Barbara Leolini | ECHOES

We stand in a house not far from Milan, where, one week ago, a sixteen-year old girl performed a séance. She was scared. The tension was so thick you could cut it with a knife, that’s picking up energy. It made our hairs stand on end. We all entered her bedroom standing in a circle, waiting for the invited spirits to come out and communicate.
We stood there in silence for too long, completely in the dark, and then, all of the sudden, the sound of a chair moving in the kitchen.
“Did you hear?” “Yes!”
Ghosts are the most widely believed paranormal phenomena. Cultures all around the world believe in spirits that survive death to live in another realm.

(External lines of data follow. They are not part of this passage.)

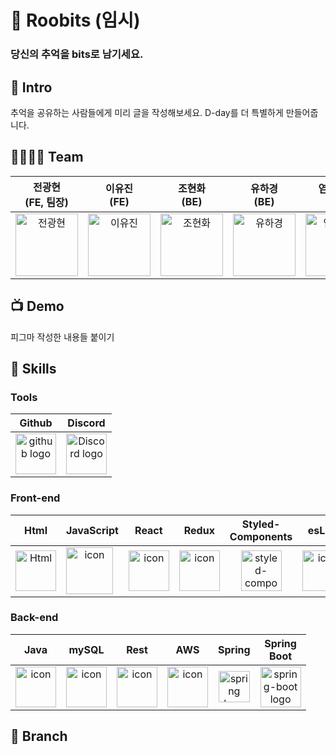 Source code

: # 📮 Roobits (임시)

### 당신의 추억을 bits로 남기세요.

## 🛫 Intro
추억을 공유하는 사람들에게 미리 글을 작성해보세요. D-day를 더 특별하게 만들어줍니다.

## 👨‍👩‍👧‍👦 Team
| 전광현<br>(FE, 팀장) | 이유진<br>(FE) | 조현화<br>(BE) | 유하경<br>(BE) | 염빛나리<br>(BE) |
| :---: | :---: | :---: | :---: | :---: |
| <img alt="전광현" src="https://avatars.githubusercontent.com/u/73211553?v=4" height="100" width="100"> | <img alt="이유진" src="https://avatars.githubusercontent.com/u/89282099?v=4" height="100" width="100"> | <img alt="조현화" src="https://avatars.githubusercontent.com/u/104138036?v=4" height="100" width="100"> | <img alt="유하경" src="https://avatars.githubusercontent.com/u/76886589?v=4" height="100" width="100"> | <img alt="염빛나리" src="https://avatars.githubusercontent.com/u/103120984?v=4" height="100" width="100"> | [@GH](https://github.com/Gwanghyun-Jeon) | [@nuuco](https://github.com/nuuco) | [@CHOHYUNHWA](https://github.com/CHOHYUNHWA) | [@Estelle](https://github.com/EstelleYU) | [bytenari](https://github.com/bytenari) |

## 📺 Demo
피그마 작성한 내용들 붙이기

## 🔧 Skills
### Tools
| Github | Discord |
| :---: | :---: |
| <img alt="github logo" src="https://github.githubassets.com/images/modules/logos_page/GitHub-Mark.png" width="65" height="65"> | <img alt="Discord logo" src="https://assets-global.website-files.com/6257adef93867e50d84d30e2/62595384e89d1d54d704ece7_3437c10597c1526c3dbd98c737c2bcae.svg" height="65" width="65"> |
### Front-end
| Html | JavaScript | React | Redux | Styled-<br>Components | esLint | Prettier |
| :---: | :---: | :---: | :---: | :---: | :---: | :---: |
| <img alt="Html" src ="https://upload.wikimedia.org/wikipedia/commons/thumb/6/61/HTML5_logo_and_wordmark.svg/440px-HTML5_logo_and_wordmark.svg.png" width="65" height="65" /> | <div style="display: flex; align-items: flex-start;"><img src="https://techstack-generator.vercel.app/js-icon.svg" alt="icon" width="75" height="75" /></div> | <div style="display: flex; align-items: flex-start;"><img src="https://techstack-generator.vercel.app/react-icon.svg" alt="icon" width="65" height="65" /></div> | <div style="display: flex; align-items: flex-start;"><img src="https://techstack-generator.vercel.app/redux-icon.svg" alt="icon" width="65" height="65" /></div> | <img src="https://styled-components.com/logo.png" alt="styled-components icon" width="65" height="65" /> | <div style="display: flex; align-items: flex-start;"><img src="https://techstack-generator.vercel.app/eslint-icon.svg" alt="icon" width="65" height="65" /></div> | <div style="display: flex; align-items: flex-start;"><img src="https://techstack-generator.vercel.app/prettier-icon.svg" alt="icon" width="65" height="65" /></div> |
### Back-end
| Java | mySQL | Rest | AWS | Spring | Spring<br>Boot |
| :---: | :---: | :---: | :---: | :---: | :---: |
| <div style="display: flex; align-items: flex-start;"><img src="https://techstack-generator.vercel.app/java-icon.svg" alt="icon" width="65" height="65" /></div> | <div style="display: flex; align-items: flex-start;"><img src="https://techstack-generator.vercel.app/mysql-icon.svg" alt="icon" width="65" height="65" /></div> | <div style="display: flex; align-items: flex-start;"><img src="https://techstack-generator.vercel.app/restapi-icon.svg" alt="icon" width="65" height="65" /></div> | <div style="display: flex; align-items: flex-start;"><img src="https://techstack-generator.vercel.app/aws-icon.svg" alt="icon" width="65" height="65" /></div> | <img alt="spring logo" src="https://www.vectorlogo.zone/logos/springio/springio-icon.svg" height="50" width="50" > | <img alt="spring-boot logo" src="https://t1.daumcdn.net/cfile/tistory/27034D4F58E660F616" width="65" height="65" > |

## 🌿 Branch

According to Focus Magazine, 76 per cent of Italians believe in ghosts and half of them claim to have seen one.
Every night, ghost-hunting groups across Italy head into abandoned warehouses, old buildings and cemeteries to look for spirits. They often bring electronic equipment they believe will help them locate ghostly energy.
Ghost-hunting isn’t so different from bird-watching. In fact, there is no hunting whatsoever: the aim isn’t to chase away or capture ghosts, but to find proof of their existence.
Though personal experience and cultural perceptions are one thing, scientific evidence is another matter altogether.
Many ghost-hunters believe that support for the existence of ghosts can be found in modern physics. They claim Albert Einstein offered a scientific basis for the reality of spirits. He proved that all the energy of the universe is constant and that it can neither be created nor destroyed.
What happens to that energy when we die? If it cannot be destroyed, it must then be transformed, perhaps into that of a ghost.

I started questioning myself. What happens when your rational mind can’t explain your experiences?
What happen when, for instance, you realize you’re in presence of ‘supernatural laws’?